Denys Vlasenko wrote:
On Thu, Jun 26, 2014 at 11:45 AM, Morten Kvistgaard
<m...@pch-engineering.dk> wrote:
I've attached my strace.

I'm not sure that it tells me anything though.
I've run: sudo strace -p<inetd_pid> -f -o ftpd.strace
Is there a better way?

Anyway, the current code will exit jail with the following code:

...
if (fchdir(G.root_fd) != 0)
         _exit(127);
...

But on my Ubuntu and uClinux that's not enough to break out of jail.
What do you mean? In your strace, fchdir succeeds:

15144 fchdir(3 <unfinished ...>
15143 <... mmap2 resumed> )             = 0xb77d0000
15144 <... fchdir resumed> )            = 0

And so the following code will fail:

...
/* + 1: we must use relative path here if in chroot.
* For example, execv("/proc/self/exe") will fail, since
  * it looks for "/proc/self/exe" _relative to chroot!_ */
execv(bb_busybox_exec_path + 1, (char**) argv);
_exit(127);
...


The strace might reflect this:
...
execve("proc/self/exe", ["ftpd", "-l", "/"], [/* 9 vars */]) = -1 ENOENT (No 
such file or directory)
...
This is strange.
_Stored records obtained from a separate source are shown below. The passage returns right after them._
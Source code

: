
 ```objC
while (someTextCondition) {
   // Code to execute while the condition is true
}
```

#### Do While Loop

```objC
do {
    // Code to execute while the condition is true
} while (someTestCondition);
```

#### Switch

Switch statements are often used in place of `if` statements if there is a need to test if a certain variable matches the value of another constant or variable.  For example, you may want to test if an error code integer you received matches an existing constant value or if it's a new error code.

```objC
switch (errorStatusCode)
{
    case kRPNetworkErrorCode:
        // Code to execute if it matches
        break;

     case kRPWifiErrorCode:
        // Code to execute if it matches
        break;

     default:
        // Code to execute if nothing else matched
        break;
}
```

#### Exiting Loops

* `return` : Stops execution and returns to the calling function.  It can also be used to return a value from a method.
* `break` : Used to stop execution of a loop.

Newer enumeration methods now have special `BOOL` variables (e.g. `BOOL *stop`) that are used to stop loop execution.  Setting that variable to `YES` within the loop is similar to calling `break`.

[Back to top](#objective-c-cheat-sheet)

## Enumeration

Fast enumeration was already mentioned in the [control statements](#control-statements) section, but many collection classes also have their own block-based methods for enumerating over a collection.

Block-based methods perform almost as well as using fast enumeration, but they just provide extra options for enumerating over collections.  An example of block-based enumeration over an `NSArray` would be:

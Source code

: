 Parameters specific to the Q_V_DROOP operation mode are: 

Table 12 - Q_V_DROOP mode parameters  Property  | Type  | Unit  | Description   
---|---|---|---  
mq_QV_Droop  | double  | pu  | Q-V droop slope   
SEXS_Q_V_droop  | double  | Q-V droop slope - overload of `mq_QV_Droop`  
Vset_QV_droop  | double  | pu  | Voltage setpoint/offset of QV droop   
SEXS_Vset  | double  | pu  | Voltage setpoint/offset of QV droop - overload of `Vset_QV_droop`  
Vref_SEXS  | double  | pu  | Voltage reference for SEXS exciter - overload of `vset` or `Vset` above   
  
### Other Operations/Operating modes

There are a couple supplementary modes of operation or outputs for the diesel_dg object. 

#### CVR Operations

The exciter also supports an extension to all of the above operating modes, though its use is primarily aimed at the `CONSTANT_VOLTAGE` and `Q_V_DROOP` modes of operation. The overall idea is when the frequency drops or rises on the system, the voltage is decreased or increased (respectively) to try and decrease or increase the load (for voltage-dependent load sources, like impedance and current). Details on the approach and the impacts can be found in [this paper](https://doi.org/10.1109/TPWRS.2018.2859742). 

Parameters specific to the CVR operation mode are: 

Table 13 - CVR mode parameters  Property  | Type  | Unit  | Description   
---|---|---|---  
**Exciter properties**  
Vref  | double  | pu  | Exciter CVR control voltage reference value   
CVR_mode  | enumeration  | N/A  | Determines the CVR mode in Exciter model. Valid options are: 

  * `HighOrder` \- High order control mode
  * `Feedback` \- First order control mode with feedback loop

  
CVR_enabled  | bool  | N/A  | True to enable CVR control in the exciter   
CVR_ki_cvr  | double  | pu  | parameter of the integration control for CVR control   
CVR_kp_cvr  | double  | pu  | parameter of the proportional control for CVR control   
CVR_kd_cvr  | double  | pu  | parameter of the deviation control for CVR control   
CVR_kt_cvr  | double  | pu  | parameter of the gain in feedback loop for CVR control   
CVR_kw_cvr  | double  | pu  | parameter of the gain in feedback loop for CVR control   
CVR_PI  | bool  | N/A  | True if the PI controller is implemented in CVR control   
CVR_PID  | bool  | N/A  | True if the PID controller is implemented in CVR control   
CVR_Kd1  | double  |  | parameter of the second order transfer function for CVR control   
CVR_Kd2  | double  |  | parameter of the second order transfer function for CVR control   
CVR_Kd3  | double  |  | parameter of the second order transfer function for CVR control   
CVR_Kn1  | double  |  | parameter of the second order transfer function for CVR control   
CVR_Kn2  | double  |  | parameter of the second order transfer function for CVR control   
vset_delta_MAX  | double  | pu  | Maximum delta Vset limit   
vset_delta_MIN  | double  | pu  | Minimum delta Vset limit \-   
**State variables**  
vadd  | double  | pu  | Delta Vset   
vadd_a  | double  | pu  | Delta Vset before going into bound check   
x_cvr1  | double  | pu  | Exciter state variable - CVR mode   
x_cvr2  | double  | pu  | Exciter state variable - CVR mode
Any ideas why this fails on your machine?
Morten Kvistgaard wrote:
But on my Ubuntu and uClinux that's not enough to break out of jail. And so the 
following code will fail:
I have no idea why soneone would use NOMMU on Ubuntu, but most likely busybox is dynamically linked and therefor exec busybox fails because it doesn't find the dynamic linker. Even if it would find the dynamic linker, the linker wouldn't find the dynamic libraries.

Why does the child process only chdir and no chroot?